'''
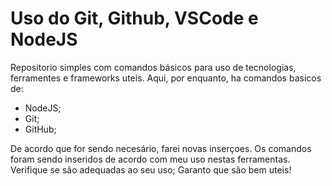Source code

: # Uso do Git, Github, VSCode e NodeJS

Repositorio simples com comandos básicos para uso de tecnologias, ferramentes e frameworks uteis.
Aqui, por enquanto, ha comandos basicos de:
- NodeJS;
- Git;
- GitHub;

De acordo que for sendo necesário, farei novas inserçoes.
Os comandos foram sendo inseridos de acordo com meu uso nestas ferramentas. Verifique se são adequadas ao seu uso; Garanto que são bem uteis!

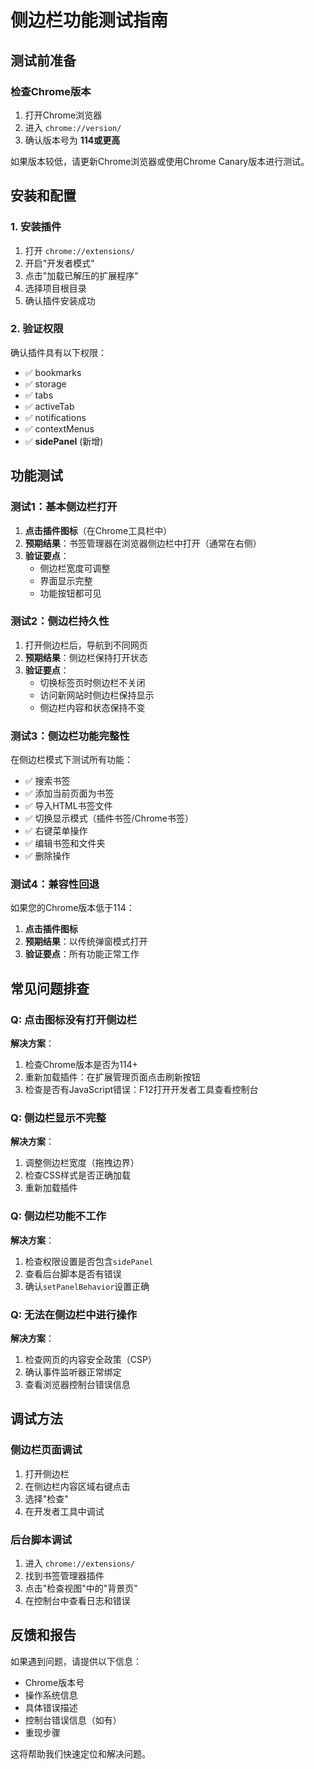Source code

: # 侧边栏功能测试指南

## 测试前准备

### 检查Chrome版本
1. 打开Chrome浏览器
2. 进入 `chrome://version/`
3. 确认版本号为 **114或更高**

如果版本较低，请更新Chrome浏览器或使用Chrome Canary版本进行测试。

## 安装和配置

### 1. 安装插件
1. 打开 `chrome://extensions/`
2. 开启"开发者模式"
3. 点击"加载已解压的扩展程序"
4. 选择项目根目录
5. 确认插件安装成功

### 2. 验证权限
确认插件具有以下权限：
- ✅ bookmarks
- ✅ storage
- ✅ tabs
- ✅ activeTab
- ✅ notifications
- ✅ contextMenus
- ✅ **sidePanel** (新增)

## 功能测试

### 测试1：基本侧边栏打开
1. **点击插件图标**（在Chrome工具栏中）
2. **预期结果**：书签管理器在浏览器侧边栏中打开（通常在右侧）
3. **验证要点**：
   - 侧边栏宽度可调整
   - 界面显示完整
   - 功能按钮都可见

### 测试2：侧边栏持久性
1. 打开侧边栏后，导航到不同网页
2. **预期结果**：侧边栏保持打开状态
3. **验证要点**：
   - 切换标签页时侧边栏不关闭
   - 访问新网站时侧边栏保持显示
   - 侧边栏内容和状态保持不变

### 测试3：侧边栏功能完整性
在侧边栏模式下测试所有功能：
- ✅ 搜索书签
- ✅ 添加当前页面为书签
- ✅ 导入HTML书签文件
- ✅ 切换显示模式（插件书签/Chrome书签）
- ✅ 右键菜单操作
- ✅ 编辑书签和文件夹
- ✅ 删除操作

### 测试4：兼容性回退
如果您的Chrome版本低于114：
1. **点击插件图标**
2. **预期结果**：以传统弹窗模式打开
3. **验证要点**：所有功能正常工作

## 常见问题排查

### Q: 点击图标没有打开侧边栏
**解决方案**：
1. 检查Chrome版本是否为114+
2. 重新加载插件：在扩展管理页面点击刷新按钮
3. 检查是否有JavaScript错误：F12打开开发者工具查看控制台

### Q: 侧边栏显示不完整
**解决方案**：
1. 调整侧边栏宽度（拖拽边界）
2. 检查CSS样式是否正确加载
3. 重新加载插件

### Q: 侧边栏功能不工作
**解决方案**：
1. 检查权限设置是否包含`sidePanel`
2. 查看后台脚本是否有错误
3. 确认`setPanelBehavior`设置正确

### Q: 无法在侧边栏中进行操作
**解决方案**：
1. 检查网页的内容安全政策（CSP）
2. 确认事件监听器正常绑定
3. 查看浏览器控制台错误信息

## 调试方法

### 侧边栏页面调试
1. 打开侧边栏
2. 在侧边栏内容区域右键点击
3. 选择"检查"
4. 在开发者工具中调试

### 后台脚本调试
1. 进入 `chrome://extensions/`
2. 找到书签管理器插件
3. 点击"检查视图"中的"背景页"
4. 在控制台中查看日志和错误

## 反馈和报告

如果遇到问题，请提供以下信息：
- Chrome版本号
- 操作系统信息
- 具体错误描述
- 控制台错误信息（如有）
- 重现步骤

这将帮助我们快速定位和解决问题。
'''
**PROBLEM DESCRIPTION**
Everything in the records above must be repeated exactly, except the pictures.

**OUTPUT BELOW**
Source code

: # Uso do Git, Github, VSCode e NodeJS

Repositorio simples com comandos básicos para uso de tecnologias, ferramentes e frameworks uteis.
Aqui, por enquanto, ha comandos basicos de:
- NodeJS;
- Git;
- GitHub;

De acordo que for sendo necesário, farei novas inserçoes.
Os comandos foram sendo inseridos de acordo com meu uso nestas ferramentas. Verifique se são adequadas ao seu uso; Garanto que são bem uteis!

Source code

: # 侧边栏功能测试指南

## 测试前准备

### 检查Chrome版本
1. 打开Chrome浏览器
2. 进入 `chrome://version/`
3. 确认版本号为 **114或更高**

如果版本较低，请更新Chrome浏览器或使用Chrome Canary版本进行测试。

## 安装和配置

### 1. 安装插件
1. 打开 `chrome://extensions/`
2. 开启"开发者模式"
3. 点击"加载已解压的扩展程序"
4. 选择项目根目录
5. 确认插件安装成功

### 2. 验证权限
确认插件具有以下权限：
- ✅ bookmarks
- ✅ storage
- ✅ tabs
- ✅ activeTab
- ✅ notifications
- ✅ contextMenus
- ✅ **sidePanel** (新增)

## 功能测试

### 测试1：基本侧边栏打开
1. **点击插件图标**（在Chrome工具栏中）
2. **预期结果**：书签管理器在浏览器侧边栏中打开（通常在右侧）
3. **验证要点**：
   - 侧边栏宽度可调整
   - 界面显示完整
   - 功能按钮都可见

### 测试2：侧边栏持久性
1. 打开侧边栏后，导航到不同网页
2. **预期结果**：侧边栏保持打开状态
3. **验证要点**：
   - 切换标签页时侧边栏不关闭
   - 访问新网站时侧边栏保持显示
   - 侧边栏内容和状态保持不变

### 测试3：侧边栏功能完整性
在侧边栏模式下测试所有功能：
- ✅ 搜索书签
- ✅ 添加当前页面为书签
- ✅ 导入HTML书签文件
- ✅ 切换显示模式（插件书签/Chrome书签）
- ✅ 右键菜单操作
- ✅ 编辑书签和文件夹
- ✅ 删除操作

### 测试4：兼容性回退
如果您的Chrome版本低于114：
1. **点击插件图标**
2. **预期结果**：以传统弹窗模式打开
3. **验证要点**：所有功能正常工作

## 常见问题排查

### Q: 点击图标没有打开侧边栏
**解决方案**：
1. 检查Chrome版本是否为114+
2. 重新加载插件：在扩展管理页面点击刷新按钮
3. 检查是否有JavaScript错误：F12打开开发者工具查看控制台

### Q: 侧边栏显示不完整
**解决方案**：
1. 调整侧边栏宽度（拖拽边界）
2. 检查CSS样式是否正确加载
3. 重新加载插件

### Q: 侧边栏功能不工作
**解决方案**：
1. 检查权限设置是否包含`sidePanel`
2. 查看后台脚本是否有错误
3. 确认`setPanelBehavior`设置正确

### Q: 无法在侧边栏中进行操作
**解决方案**：
1. 检查网页的内容安全政策（CSP）
2. 确认事件监听器正常绑定
3. 查看浏览器控制台错误信息

## 调试方法

### 侧边栏页面调试
1. 打开侧边栏
2. 在侧边栏内容区域右键点击
3. 选择"检查"
4. 在开发者工具中调试

### 后台脚本调试
1. 进入 `chrome://extensions/`
2. 找到书签管理器插件
3. 点击"检查视图"中的"背景页"
4. 在控制台中查看日志和错误

## 反馈和报告

如果遇到问题，请提供以下信息：
- Chrome版本号
- 操作系统信息
- 具体错误描述
- 控制台错误信息（如有）
- 重现步骤

这将帮助我们快速定位和解决问题。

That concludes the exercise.